These libraries incorporate numerous far-reaching technical innovations, such as: Autotuning: through its ATLAS project, awarded at the 2016 Supercomputing Conference, Dongarra pioneered the automatic search for algorithmic parameters that produce linear algebra kernels of near-optimal efficiency , often exceeding the codes supplied by the providers.
Mixed-Precision Arithmetic: In his 2006 Supercomputing Conference paper, “Exploiting the Performance of 32-bit Floating Point Arithmetic in Obtaining 64-bit Accuracy,” Dongarra pioneered the exploitation of the multiple precisions of floating-point arithmetic to deliver accurate solutions faster. This work has become a building block in machine learning applications, as recently demonstrated in the HPL-AI benchmark, which has achieved unprecedented levels of performance on the world’s best supercomputers.
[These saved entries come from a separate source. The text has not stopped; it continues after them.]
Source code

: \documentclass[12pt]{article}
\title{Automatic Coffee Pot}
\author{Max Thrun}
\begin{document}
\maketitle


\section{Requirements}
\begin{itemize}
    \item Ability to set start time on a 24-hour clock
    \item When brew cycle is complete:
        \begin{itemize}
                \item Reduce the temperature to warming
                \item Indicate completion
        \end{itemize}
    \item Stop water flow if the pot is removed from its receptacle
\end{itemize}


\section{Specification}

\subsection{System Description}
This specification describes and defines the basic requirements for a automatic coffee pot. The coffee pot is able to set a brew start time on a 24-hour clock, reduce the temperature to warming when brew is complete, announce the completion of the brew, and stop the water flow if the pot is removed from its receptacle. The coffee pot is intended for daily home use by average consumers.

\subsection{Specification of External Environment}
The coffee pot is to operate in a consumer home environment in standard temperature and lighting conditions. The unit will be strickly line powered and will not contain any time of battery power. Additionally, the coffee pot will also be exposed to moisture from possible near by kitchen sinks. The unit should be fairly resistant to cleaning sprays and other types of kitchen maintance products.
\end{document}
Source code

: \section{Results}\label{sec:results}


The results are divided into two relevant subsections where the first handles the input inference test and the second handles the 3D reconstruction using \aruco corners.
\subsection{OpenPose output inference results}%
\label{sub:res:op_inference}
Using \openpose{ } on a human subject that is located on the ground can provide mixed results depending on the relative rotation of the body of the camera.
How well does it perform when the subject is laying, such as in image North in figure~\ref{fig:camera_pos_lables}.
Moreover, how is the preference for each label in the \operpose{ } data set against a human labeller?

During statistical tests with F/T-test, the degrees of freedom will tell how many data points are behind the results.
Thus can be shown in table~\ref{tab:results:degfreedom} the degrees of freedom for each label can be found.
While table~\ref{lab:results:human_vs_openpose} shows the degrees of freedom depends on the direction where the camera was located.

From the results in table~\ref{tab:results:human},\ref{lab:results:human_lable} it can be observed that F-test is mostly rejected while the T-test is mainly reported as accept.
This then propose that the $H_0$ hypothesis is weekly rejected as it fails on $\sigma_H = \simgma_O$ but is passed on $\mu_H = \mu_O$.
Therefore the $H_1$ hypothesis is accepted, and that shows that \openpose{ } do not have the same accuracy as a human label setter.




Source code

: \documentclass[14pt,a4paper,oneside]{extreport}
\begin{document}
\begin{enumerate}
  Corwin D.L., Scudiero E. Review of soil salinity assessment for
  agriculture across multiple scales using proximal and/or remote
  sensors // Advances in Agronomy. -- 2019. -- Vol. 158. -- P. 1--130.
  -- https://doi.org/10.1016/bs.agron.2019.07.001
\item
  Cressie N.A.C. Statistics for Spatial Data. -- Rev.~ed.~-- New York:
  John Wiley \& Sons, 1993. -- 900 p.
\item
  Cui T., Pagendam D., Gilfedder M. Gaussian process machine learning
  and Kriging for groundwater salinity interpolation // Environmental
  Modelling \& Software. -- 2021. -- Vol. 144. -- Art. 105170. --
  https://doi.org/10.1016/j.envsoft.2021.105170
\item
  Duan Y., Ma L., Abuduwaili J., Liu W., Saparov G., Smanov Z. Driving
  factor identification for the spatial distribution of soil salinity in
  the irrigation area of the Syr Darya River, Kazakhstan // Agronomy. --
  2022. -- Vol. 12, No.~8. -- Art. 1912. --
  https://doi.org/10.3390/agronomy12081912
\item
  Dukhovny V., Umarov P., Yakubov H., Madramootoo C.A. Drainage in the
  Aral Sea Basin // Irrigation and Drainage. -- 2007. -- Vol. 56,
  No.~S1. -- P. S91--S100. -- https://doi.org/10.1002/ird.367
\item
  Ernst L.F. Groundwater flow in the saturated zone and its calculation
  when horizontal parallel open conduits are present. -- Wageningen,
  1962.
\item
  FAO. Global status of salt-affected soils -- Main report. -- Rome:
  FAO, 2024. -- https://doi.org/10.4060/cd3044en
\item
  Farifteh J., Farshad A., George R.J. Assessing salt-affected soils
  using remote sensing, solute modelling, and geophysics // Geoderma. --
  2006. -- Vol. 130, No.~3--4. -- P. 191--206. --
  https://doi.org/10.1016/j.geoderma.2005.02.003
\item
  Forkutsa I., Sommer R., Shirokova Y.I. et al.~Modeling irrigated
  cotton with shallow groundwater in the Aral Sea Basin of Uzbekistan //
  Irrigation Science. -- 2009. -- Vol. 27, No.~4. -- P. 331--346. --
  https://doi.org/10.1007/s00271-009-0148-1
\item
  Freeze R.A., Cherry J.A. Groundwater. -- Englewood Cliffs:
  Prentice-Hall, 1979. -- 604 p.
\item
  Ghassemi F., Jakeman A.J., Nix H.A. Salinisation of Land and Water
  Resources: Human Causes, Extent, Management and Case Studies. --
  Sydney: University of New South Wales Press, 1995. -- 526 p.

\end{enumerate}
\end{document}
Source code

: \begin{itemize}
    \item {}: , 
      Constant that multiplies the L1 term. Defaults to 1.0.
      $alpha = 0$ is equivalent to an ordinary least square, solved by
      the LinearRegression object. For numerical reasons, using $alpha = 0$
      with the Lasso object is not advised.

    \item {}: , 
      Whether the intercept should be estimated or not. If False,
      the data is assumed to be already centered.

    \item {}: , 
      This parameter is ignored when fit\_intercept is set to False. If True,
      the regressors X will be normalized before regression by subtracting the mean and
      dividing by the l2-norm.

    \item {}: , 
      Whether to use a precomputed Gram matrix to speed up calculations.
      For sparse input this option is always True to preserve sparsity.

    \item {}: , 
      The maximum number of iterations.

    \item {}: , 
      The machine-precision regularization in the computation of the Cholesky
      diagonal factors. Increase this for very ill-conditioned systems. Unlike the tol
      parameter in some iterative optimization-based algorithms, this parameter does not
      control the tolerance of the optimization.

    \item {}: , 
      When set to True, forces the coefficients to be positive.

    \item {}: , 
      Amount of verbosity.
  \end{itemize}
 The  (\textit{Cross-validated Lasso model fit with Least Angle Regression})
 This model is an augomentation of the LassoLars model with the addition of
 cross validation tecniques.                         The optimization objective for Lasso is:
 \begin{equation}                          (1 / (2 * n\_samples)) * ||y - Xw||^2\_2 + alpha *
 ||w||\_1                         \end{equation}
Batch Calculations: Dongarra pioneered the paradigm of dividing large dense matrix computations, which are commonly used in simulations, modeling, and data analysis, into many smaller task computations into blocks that can be computed independently and concurrently. Building on his 2016 paper, “Performance, design, and autotuning of batched GEMM for GPUs,” Dongarra led the development of the Batched BLAS standard for these types of calculations, and they also appear in the MAGMA and SLATE software libraries.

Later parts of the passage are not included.